Breaking Eggs And Making Omelettes

Topics On Multimedia Technology and Reverse Engineering


Archives:

Meta:

Zombie Artifacts

January 30th, 2008 by Multimedia Mike

I was monitoring the processes on a build machine via ‘top’ during the testing phase of a FATE build/test cycle. At the top of the list was ‘ffmpeg <defunct>’. I was a bit concerned about FFmpeg zombie processes until I noticed that the PID attached to the zombie was steadily increasing at each refresh.


Zombies from Capcom's Ghosts N Goblins game

It turns out that these zombies are merely an artifact of the current infrastructure. According to the profiling information from my build/test script, the ‘test’ phase always seems to take 71 seconds to execute, give or take a second, regardless of platform. Incidentally, there are presently 71 active tests in the FATE suite. This led me to recognize that the build/test script is comically inefficient in this respect and that it should be possible to blaze through the tests much more quickly, and perhaps during the build phase as well, provided that not much has changed in the source (the build machines leverage ccache).

At issue is the way in which the script runs commands. It uses the Python subprocess module to spin off a process, monitor the stdout and stderr on separate pipes, and also kill the process if it runs too long. The upshot of the current method is that the script always waits at least 1 second before first checking if the child has finished. This leads to the zombies since the child FFmpeg process has finished but is waiting for its parent to wait for its final status code. I am working on revising this algorithm to be considerably more efficient, particularly since I anticipate eventually having many hundreds of individual tests in the suite.
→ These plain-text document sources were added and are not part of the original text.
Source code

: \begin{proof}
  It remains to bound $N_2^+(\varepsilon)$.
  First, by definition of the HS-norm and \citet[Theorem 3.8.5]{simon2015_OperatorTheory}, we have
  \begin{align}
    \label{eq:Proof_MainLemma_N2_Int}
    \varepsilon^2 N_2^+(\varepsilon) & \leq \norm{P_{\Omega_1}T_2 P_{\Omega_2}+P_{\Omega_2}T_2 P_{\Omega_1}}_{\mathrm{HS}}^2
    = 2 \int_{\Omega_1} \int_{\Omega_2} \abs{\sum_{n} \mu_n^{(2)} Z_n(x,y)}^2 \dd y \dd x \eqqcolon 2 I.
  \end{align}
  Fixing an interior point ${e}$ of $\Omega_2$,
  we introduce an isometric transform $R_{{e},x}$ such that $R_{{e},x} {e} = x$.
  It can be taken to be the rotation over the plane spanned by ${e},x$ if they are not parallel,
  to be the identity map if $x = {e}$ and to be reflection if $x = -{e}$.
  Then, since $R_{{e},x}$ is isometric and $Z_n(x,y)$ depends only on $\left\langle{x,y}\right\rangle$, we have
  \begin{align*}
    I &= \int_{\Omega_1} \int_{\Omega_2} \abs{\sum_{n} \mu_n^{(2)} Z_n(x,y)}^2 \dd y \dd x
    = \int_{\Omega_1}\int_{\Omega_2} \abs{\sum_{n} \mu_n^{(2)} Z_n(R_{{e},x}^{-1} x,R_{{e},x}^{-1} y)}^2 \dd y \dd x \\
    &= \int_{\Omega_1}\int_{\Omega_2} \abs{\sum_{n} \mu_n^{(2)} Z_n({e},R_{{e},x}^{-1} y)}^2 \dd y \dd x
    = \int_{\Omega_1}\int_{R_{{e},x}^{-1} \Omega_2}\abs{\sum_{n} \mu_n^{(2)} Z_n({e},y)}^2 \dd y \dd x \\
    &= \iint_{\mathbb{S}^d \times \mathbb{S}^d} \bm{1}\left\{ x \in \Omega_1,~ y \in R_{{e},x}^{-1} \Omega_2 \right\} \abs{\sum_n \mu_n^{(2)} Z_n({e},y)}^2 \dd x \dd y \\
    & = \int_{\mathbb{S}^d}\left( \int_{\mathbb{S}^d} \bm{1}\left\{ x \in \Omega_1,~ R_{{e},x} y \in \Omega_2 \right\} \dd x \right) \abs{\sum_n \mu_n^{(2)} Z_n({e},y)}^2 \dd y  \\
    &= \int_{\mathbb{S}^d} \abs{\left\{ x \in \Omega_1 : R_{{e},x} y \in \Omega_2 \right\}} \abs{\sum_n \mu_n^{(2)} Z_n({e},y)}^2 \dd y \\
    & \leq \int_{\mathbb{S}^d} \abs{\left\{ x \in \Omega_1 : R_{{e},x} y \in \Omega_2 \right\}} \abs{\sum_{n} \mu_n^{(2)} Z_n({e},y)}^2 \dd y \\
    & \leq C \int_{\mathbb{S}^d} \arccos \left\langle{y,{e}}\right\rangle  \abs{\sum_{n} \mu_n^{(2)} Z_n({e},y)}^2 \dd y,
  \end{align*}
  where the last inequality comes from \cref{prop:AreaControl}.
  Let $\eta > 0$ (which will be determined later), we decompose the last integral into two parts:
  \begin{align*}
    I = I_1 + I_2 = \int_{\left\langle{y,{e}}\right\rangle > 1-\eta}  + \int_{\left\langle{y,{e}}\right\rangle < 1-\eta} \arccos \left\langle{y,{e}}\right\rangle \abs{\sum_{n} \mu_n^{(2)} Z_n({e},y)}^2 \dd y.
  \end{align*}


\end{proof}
Here’s another curious artifact I have observed regarding profiling. Python’s os module provides a nifty times() function that returns a bunch of useful timing data. Among the 5 values returned is the cumulative time that child processes of the main process have spent running on the CPU. I thought this would be perfect for profiling since it only accounts for CPU runtime, no I/O time. In reality, I am thinking that the OS simply counts the number of times that a process gets to run on the CPU and multiplies that by 10 milliseconds. At least, empiricial evidence suggests that to be the case since every test seems to complete in a time evenly divisible by 10 msec. I suppose this is good enough for the time being. Fortunately, there are some tests that run long enough for substantial differences to be observed between platforms. For example, the test designated h264-conformance-ba1_ft_c takes on the order of 1280 ms on PPC, 160 ms on x86_32, and 400 ms on x86_64 (all with gcc 4.2.2 compilation on Linux). Of course, those numbers should not be compared with each other, but with the same test run over time on the same CPU.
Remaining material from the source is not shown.